Segment Start: Records provided

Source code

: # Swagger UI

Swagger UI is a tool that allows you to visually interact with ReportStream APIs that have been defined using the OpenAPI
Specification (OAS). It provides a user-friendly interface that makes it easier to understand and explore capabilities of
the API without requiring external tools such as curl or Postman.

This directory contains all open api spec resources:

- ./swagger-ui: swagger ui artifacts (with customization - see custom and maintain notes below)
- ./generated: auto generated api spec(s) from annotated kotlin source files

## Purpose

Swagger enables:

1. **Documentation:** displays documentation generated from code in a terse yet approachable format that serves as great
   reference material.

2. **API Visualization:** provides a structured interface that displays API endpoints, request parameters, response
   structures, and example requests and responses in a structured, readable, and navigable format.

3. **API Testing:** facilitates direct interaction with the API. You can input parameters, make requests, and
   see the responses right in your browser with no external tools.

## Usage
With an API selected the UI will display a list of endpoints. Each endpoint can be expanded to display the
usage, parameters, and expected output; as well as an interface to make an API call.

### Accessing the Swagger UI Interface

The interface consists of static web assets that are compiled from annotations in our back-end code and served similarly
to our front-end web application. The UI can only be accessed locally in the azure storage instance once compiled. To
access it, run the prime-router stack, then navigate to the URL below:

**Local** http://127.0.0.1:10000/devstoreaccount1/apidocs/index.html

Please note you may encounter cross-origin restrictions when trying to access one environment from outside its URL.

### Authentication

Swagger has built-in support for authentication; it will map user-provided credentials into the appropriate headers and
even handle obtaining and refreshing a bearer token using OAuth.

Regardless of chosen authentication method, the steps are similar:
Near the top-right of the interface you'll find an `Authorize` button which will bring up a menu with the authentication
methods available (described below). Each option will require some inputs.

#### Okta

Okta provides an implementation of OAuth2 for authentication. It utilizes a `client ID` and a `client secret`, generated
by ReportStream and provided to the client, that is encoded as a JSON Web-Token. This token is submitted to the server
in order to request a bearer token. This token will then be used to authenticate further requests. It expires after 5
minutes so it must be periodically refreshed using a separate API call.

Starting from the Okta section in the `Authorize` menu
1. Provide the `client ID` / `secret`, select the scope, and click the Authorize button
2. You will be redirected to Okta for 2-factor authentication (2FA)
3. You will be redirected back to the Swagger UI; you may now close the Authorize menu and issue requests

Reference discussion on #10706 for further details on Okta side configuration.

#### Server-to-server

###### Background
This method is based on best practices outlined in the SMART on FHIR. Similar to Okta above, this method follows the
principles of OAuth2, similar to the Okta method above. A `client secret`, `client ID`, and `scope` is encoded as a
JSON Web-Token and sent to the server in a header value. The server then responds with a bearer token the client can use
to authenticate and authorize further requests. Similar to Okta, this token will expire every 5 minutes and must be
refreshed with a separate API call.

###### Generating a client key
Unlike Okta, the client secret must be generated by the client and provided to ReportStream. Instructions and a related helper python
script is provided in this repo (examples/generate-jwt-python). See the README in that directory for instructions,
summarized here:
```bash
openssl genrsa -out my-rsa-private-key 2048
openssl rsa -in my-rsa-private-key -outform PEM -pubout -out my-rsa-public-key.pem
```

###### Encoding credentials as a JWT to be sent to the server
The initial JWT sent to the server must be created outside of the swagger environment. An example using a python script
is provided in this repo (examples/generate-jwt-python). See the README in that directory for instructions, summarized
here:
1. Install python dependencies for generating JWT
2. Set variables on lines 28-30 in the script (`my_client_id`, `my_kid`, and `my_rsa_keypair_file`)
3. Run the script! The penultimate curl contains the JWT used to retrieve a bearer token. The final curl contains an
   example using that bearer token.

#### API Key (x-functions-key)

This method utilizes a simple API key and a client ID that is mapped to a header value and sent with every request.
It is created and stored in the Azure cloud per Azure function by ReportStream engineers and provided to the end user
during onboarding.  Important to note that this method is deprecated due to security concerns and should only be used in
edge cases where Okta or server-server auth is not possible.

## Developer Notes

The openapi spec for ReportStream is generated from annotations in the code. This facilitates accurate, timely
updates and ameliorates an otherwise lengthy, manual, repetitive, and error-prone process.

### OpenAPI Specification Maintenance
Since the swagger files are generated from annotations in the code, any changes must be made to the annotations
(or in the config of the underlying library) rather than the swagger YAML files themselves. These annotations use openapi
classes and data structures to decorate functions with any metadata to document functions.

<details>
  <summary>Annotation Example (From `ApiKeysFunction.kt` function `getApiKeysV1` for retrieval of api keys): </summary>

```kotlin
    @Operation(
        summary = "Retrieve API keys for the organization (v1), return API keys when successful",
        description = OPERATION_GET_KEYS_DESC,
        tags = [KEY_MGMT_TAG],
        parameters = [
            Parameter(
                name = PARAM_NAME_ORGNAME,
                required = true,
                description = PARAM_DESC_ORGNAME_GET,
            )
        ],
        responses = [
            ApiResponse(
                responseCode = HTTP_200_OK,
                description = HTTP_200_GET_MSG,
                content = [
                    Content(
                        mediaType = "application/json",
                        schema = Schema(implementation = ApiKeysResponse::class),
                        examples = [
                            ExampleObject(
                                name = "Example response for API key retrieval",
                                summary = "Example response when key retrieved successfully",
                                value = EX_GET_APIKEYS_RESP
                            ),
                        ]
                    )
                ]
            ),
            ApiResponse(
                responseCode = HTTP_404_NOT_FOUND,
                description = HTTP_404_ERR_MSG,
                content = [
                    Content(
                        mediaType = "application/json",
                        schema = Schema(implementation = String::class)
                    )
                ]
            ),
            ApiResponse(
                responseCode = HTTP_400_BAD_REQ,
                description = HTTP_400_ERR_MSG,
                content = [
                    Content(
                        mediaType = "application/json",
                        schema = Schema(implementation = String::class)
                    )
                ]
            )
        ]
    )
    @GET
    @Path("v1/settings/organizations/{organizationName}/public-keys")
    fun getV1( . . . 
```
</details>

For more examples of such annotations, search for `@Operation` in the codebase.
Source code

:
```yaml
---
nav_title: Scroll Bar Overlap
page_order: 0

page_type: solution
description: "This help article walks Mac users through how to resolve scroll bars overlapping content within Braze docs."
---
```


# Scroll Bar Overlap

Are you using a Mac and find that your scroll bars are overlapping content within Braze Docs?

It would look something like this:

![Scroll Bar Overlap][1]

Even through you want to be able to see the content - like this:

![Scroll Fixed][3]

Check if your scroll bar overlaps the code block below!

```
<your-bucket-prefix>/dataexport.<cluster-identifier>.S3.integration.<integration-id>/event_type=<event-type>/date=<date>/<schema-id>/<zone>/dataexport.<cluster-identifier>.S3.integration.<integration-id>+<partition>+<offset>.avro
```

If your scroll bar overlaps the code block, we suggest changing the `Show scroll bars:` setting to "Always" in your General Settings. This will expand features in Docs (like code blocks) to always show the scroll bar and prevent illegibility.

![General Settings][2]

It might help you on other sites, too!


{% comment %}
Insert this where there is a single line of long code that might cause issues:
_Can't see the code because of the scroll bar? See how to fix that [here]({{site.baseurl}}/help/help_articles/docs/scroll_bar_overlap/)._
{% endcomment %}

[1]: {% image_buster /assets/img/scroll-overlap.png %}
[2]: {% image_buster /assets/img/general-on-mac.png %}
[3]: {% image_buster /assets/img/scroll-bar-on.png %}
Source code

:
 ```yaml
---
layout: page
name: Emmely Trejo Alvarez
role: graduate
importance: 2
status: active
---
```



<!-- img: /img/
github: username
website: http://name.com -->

Segment End: Records provided

**Task objective**
Write out every entry again exactly, please, with nothing missing.

**Result of the task**
Source code

: # Swagger UI

Swagger UI is a tool that allows you to visually interact with ReportStream APIs that have been defined using the OpenAPI
Specification (OAS). It provides a user-friendly interface that makes it easier to understand and explore capabilities of
the API without requiring external tools such as curl or Postman.

This directory contains all open api spec resources:

- ./swagger-ui: swagger ui artifacts (with customization - see custom and maintain notes below)
- ./generated: auto generated api spec(s) from annotated kotlin source files

## Purpose

Swagger enables:

1. **Documentation:** displays documentation generated from code in a terse yet approachable format that serves as great
   reference material.

2. **API Visualization:** provides a structured interface that displays API endpoints, request parameters, response
   structures, and example requests and responses in a structured, readable, and navigable format.

3. **API Testing:** facilitates direct interaction with the API. You can input parameters, make requests, and
   see the responses right in your browser with no external tools.

## Usage
With an API selected the UI will display a list of endpoints. Each endpoint can be expanded to display the
usage, parameters, and expected output; as well as an interface to make an API call.

### Accessing the Swagger UI Interface

The interface consists of static web assets that are compiled from annotations in our back-end code and served similarly
to our front-end web application. The UI can only be accessed locally in the azure storage instance once compiled. To
access it, run the prime-router stack, then navigate to the URL below:

**Local** http://127.0.0.1:10000/devstoreaccount1/apidocs/index.html

Please note you may encounter cross-origin restrictions when trying to access one environment from outside its URL.

### Authentication

Swagger has built-in support for authentication; it will map user-provided credentials into the appropriate headers and
even handle obtaining and refreshing a bearer token using OAuth.

Regardless of chosen authentication method, the steps are similar:
Near the top-right of the interface you'll find an `Authorize` button which will bring up a menu with the authentication
methods available (described below). Each option will require some inputs.

#### Okta

Okta provides an implementation of OAuth2 for authentication. It utilizes a `client ID` and a `client secret`, generated
by ReportStream and provided to the client, that is encoded as a JSON Web-Token. This token is submitted to the server
in order to request a bearer token. This token will then be used to authenticate further requests. It expires after 5
minutes so it must be periodically refreshed using a separate API call.

Starting from the Okta section in the `Authorize` menu
1. Provide the `client ID` / `secret`, select the scope, and click the Authorize button
2. You will be redirected to Okta for 2-factor authentication (2FA)
3. You will be redirected back to the Swagger UI; you may now close the Authorize menu and issue requests

Reference discussion on #10706 for further details on Okta side configuration.

#### Server-to-server

###### Background
This method is based on best practices outlined in the SMART on FHIR. Similar to Okta above, this method follows the
principles of OAuth2, similar to the Okta method above. A `client secret`, `client ID`, and `scope` is encoded as a
JSON Web-Token and sent to the server in a header value. The server then responds with a bearer token the client can use
to authenticate and authorize further requests. Similar to Okta, this token will expire every 5 minutes and must be
refreshed with a separate API call.

###### Generating a client key
Unlike Okta, the client secret must be generated by the client and provided to ReportStream. Instructions and a related helper python
script is provided in this repo (examples/generate-jwt-python). See the README in that directory for instructions,
summarized here:
```bash
openssl genrsa -out my-rsa-private-key 2048
openssl rsa -in my-rsa-private-key -outform PEM -pubout -out my-rsa-public-key.pem
```

###### Encoding credentials as a JWT to be sent to the server
The initial JWT sent to the server must be created outside of the swagger environment. An example using a python script
is provided in this repo (examples/generate-jwt-python). See the README in that directory for instructions, summarized
here:
1. Install python dependencies for generating JWT
2. Set variables on lines 28-30 in the script (`my_client_id`, `my_kid`, and `my_rsa_keypair_file`)
3. Run the script! The penultimate curl contains the JWT used to retrieve a bearer token. The final curl contains an
   example using that bearer token.

#### API Key (x-functions-key)

This method utilizes a simple API key and a client ID that is mapped to a header value and sent with every request.
It is created and stored in the Azure cloud per Azure function by ReportStream engineers and provided to the end user
during onboarding.  Important to note that this method is deprecated due to security concerns and should only be used in
edge cases where Okta or server-server auth is not possible.

## Developer Notes

The openapi spec for ReportStream is generated from annotations in the code. This facilitates accurate, timely
updates and ameliorates an otherwise lengthy, manual, repetitive, and error-prone process.

### OpenAPI Specification Maintenance
Since the swagger files are generated from annotations in the code, any changes must be made to the annotations
(or in the config of the underlying library) rather than the swagger YAML files themselves. These annotations use openapi
classes and data structures to decorate functions with any metadata to document functions.

<details>
  <summary>Annotation Example (From `ApiKeysFunction.kt` function `getApiKeysV1` for retrieval of api keys): </summary>

```kotlin
    @Operation(
        summary = "Retrieve API keys for the organization (v1), return API keys when successful",
        description = OPERATION_GET_KEYS_DESC,
        tags = [KEY_MGMT_TAG],
        parameters = [
            Parameter(
                name = PARAM_NAME_ORGNAME,
                required = true,
                description = PARAM_DESC_ORGNAME_GET,
            )
        ],
        responses = [
            ApiResponse(
                responseCode = HTTP_200_OK,
                description = HTTP_200_GET_MSG,
                content = [
                    Content(
                        mediaType = "application/json",
                        schema = Schema(implementation = ApiKeysResponse::class),
                        examples = [
                            ExampleObject(
                                name = "Example response for API key retrieval",
                                summary = "Example response when key retrieved successfully",
                                value = EX_GET_APIKEYS_RESP
                            ),
                        ]
                    )
                ]
            ),
            ApiResponse(
                responseCode = HTTP_404_NOT_FOUND,
                description = HTTP_404_ERR_MSG,
                content = [
                    Content(
                        mediaType = "application/json",
                        schema = Schema(implementation = String::class)
                    )
                ]
            ),
            ApiResponse(
                responseCode = HTTP_400_BAD_REQ,
                description = HTTP_400_ERR_MSG,
                content = [
                    Content(
                        mediaType = "application/json",
                        schema = Schema(implementation = String::class)
                    )
                ]
            )
        ]
    )
    @GET
    @Path("v1/settings/organizations/{organizationName}/public-keys")
    fun getV1( . . . 
```
</details>

For more examples of such annotations, search for `@Operation` in the codebase.
Source code

:
```yaml
---
nav_title: Scroll Bar Overlap
page_order: 0

page_type: solution
description: "This help article walks Mac users through how to resolve scroll bars overlapping content within Braze docs."
---
```


# Scroll Bar Overlap

Are you using a Mac and find that your scroll bars are overlapping content within Braze Docs?

It would look something like this:

![Scroll Bar Overlap][1]

Even through you want to be able to see the content - like this:

![Scroll Fixed][3]

Check if your scroll bar overlaps the code block below!

```
<your-bucket-prefix>/dataexport.<cluster-identifier>.S3.integration.<integration-id>/event_type=<event-type>/date=<date>/<schema-id>/<zone>/dataexport.<cluster-identifier>.S3.integration.<integration-id>+<partition>+<offset>.avro
```

If your scroll bar overlaps the code block, we suggest changing the `Show scroll bars:` setting to "Always" in your General Settings. This will expand features in Docs (like code blocks) to always show the scroll bar and prevent illegibility.

![General Settings][2]

It might help you on other sites, too!


{% comment %}
Insert this where there is a single line of long code that might cause issues:
_Can't see the code because of the scroll bar? See how to fix that [here]({{site.baseurl}}/help/help_articles/docs/scroll_bar_overlap/)._
{% endcomment %}

[1]: {% image_buster /assets/img/scroll-overlap.png %}
[2]: {% image_buster /assets/img/general-on-mac.png %}
[3]: {% image_buster /assets/img/scroll-bar-on.png %}
Source code

:
 ```yaml
---
layout: page
name: Emmely Trejo Alvarez
role: graduate
importance: 2
status: active
---
```



<!-- img: /img/
github: username
website: http://name.com -->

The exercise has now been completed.